Седьмой роман Меира Шалева
В современной израильской литературе Меир Шалев занимает отдельное место. Настолько отдельное, что без остальной израильской литературы можно было бы даже и обойтись. Как обходимся мы среди всех колумбийских писателей одним лишь Габриэлем Гарсиа Маркесом.
Шалева принято сравнивать с Маркесом, и действительно у них много общего: создание собственной сложной мифологии, превращение провинциального в эпическое, бытового — в магическое, упорное заклинание времени памятью. Тем не менее про Шалева нельзя сказать, что он «израильский Маркес», потому что, взобравшись на плечи гиганта, он пошел дальше, гораздо дальше. В руке он держит Танах, в зубах сжимает манок на птиц, людей, насекомых и прочую живность. Писатель-деревенщик, эрудит и умница, острослов и враль-затейник. «Я позволяю себе быть откровенным только с чужими. Им я поверяю свою самую откровенную ложь».
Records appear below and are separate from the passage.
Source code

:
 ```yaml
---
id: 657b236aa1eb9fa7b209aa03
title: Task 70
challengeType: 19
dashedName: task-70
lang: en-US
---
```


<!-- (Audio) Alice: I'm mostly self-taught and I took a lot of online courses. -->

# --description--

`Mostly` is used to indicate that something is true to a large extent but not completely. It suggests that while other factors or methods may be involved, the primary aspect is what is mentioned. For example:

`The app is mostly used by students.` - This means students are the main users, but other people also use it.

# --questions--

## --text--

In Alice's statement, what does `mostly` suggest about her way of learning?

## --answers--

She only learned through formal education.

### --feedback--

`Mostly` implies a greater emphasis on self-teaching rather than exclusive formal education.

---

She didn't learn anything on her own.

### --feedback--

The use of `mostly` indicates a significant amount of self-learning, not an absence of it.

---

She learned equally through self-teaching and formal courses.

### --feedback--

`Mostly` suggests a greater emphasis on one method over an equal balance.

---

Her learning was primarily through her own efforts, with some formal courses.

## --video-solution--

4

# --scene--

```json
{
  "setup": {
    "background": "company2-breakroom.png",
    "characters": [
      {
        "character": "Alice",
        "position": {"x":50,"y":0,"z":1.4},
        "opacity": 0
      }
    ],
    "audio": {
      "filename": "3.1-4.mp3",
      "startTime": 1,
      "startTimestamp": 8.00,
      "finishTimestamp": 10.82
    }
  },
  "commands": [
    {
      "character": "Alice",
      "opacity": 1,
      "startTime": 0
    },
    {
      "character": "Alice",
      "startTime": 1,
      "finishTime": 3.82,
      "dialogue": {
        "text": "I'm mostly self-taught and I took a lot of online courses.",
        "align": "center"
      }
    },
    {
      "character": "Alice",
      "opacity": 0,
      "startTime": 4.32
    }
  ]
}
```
Все его романы написаны от первого лица. На Востоке рассказчик — это профессия, и Шалев, стремясь, чтобы все фокусы были честными, щедро делится с читателями секретами мастерства. Откуда берутся истории? Они берутся из памяти и воображения. Шалев играет с памятью — своей и чужой. В одном романе герой с детства подслушивает, собирая истории; в другом — опирается на память сестры, признаваясь: «Слова и факты протекают сквозь меня, словно медяки сквозь дырявый карман. Зачем помнить то, что можно придумать? Но запахи и картины, но вкусы и прикосновения — эти врезаны в меня, как надпись в надгробный камень».